Security & Authentication
bilbycast-relay is stateless and zero-knowledge — it forwards encrypted bytes between edges without ever being able to read them — but it still has security-relevant surfaces that operators need to configure correctly. This page covers all of them.
Threat model in one paragraph
Section titled “Threat model in one paragraph”bilbycast-relay sits between two edge nodes that are typically behind NAT. It pairs them by tunnel UUID and forwards packets. The edges use a shared 32-byte ChaCha20-Poly1305 key (distributed by the manager) to encrypt every payload before it touches the relay, so a compromised relay leaks only ciphertext, packet sizes, and timing. Attackers we defend against: an attacker who can run a malicious relay, an attacker on the network between edge and relay, an attacker who tries to bind to a tunnel UUID they don’t own, and an attacker who tries to call the relay’s REST API to enumerate or disrupt other tenants’ tunnels.
Layer 1 — TLS 1.3 via QUIC
Section titled “Layer 1 — TLS 1.3 via QUIC”The transport from any edge to the relay is QUIC, which mandates TLS 1.3. ALPN is enforced — the relay only accepts the bilbycast-relay protocol identifier, which prevents anyone speaking a different ALPN from completing the handshake even if they reach the QUIC port.
The relay generates a self-signed cert at startup if none is configured (BILBYCAST_RELAY_CERT / BILBYCAST_RELAY_KEY). Edges connecting to a self-signed relay must explicitly opt in (accept_self_signed_cert: true plus BILBYCAST_ALLOW_INSECURE=1) — the same safety guard as the manager. For production, supply a real cert.
Edges can also pin the relay’s cert via cert_fingerprint (SHA-256), which validates the exact cert without trusting any CA store.
Layer 2 — End-to-end ChaCha20-Poly1305
Section titled “Layer 2 — End-to-end ChaCha20-Poly1305”This is the crucial layer. The relay is zero-knowledge by design: every payload is encrypted by the source edge with ChaCha20-Poly1305 (AEAD) using a 32-byte key (tunnel_encryption_key) generated by the manager and distributed to both edges out of band. The relay sees only:
- The tunnel UUID (used to route to the peer)

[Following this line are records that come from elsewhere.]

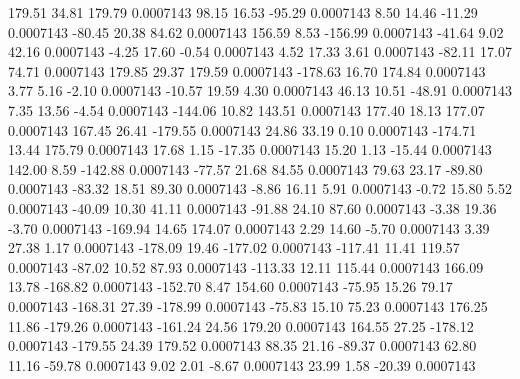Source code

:       179.51       34.81      179.79     0.0007143
       98.15       16.53      -95.29     0.0007143
        8.50       14.46      -11.29     0.0007143
      -80.45       20.38       84.62     0.0007143
      156.59        8.53     -156.99     0.0007143
      -41.64        9.02       42.16     0.0007143
       -4.25       17.60       -0.54     0.0007143
        4.52       17.33        3.61     0.0007143
      -82.11       17.07       74.71     0.0007143
      179.85       29.37      179.59     0.0007143
     -178.63       16.70      174.84     0.0007143
        3.77        5.16       -2.10     0.0007143
      -10.57       19.59        4.30     0.0007143
       46.13       10.51      -48.91     0.0007143
        7.35       13.56       -4.54     0.0007143
     -144.06       10.82      143.51     0.0007143
      177.40       18.13      177.07     0.0007143
      167.45       26.41     -179.55     0.0007143
       24.86       33.19        0.10     0.0007143
     -174.71       13.44      175.79     0.0007143
       17.68        1.15      -17.35     0.0007143
       15.20        1.13      -15.44     0.0007143
      142.00        8.59     -142.88     0.0007143
      -77.57       21.68       84.55     0.0007143
       79.63       23.17      -89.80     0.0007143
      -83.32       18.51       89.30     0.0007143
       -8.86       16.11        5.91     0.0007143
       -0.72       15.80        5.52     0.0007143
      -40.09       10.30       41.11     0.0007143
      -91.88       24.10       87.60     0.0007143
       -3.38       19.36       -3.70     0.0007143
     -169.94       14.65      174.07     0.0007143
        2.29       14.60       -5.70     0.0007143
        3.39       27.38        1.17     0.0007143
     -178.09       19.46     -177.02     0.0007143
     -117.41       11.41      119.57     0.0007143
      -87.02       10.52       87.93     0.0007143
     -113.33       12.11      115.44     0.0007143
      166.09       13.78     -168.82     0.0007143
     -152.70        8.47      154.60     0.0007143
      -75.95       15.26       79.17     0.0007143
     -168.31       27.39     -178.99     0.0007143
      -75.83       15.10       75.23     0.0007143
      176.25       11.86     -179.26     0.0007143
     -161.24       24.56      179.20     0.0007143
      164.55       27.25     -178.12     0.0007143
     -179.55       24.39      179.52     0.0007143
       88.35       21.16      -89.37     0.0007143
       62.80       11.16      -59.78     0.0007143
        9.02        2.01       -8.67     0.0007143
       23.99        1.58      -20.39     0.0007143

- The ciphertext + 16-byte authentication tag
- A 12-byte nonce
- Packet sizes and timing
It cannot read the plaintext, modify it without breaking the auth tag, or replay packets across tunnels (the nonce + key combination is per-tunnel).
Per-packet overhead: 28 bytes (12-byte nonce + 16-byte Poly1305 tag).
Wire framing
Section titled “Wire framing”| Transport | Framing |
|---|---|
| TCP | [4-byte BE length][nonce + ciphertext + tag] per encrypted record |
| UDP | Tunnel ID prefix + (nonce + ciphertext + tag) — payload encrypted before the tunnel ID is prepended |
This means the relay can de-multiplex by tunnel UUID without ever having to decrypt anything.

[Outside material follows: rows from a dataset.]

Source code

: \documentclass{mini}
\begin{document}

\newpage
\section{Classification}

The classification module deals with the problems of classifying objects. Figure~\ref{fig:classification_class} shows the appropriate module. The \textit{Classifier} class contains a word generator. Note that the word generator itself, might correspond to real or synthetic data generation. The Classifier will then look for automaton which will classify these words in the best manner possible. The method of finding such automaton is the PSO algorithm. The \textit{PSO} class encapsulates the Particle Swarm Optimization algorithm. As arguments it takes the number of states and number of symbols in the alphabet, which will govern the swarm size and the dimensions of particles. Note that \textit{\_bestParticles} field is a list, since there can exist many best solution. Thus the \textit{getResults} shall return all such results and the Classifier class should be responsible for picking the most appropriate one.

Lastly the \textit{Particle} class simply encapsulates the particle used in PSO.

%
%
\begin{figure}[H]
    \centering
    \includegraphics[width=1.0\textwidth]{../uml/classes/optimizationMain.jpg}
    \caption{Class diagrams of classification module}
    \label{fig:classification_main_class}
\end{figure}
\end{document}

Layer 3 — Per-tunnel HMAC bind tokens
Section titled “Layer 3 — Per-tunnel HMAC bind tokens”The end-to-end encryption protects the payload, but it doesn’t on its own prevent an attacker from binding to a tunnel UUID they don’t own and exhausting relay resources. To close that gap, the relay supports optional per-tunnel bind authentication managed by the manager:
- The manager generates a 32-byte secret per tunnel (
tunnel_bind_secret). - The manager sends an
authorize_tunnelcommand to the relay, providing the tunnel UUID and a precomputed HMAC-SHA256 token derived from the secret. - The manager distributes the secret to both edges.
- When an edge binds to the tunnel, it computes the same HMAC and includes it in the
TunnelBindmessage asbind_token. - The relay compares the bind token to its stored authorisation with constant-time comparison (so timing attacks can’t recover the secret bit by bit).
- Mismatched or missing tokens cause the bind to be rejected with a
TunnelDownnotification, which surfaces to the manager as an event.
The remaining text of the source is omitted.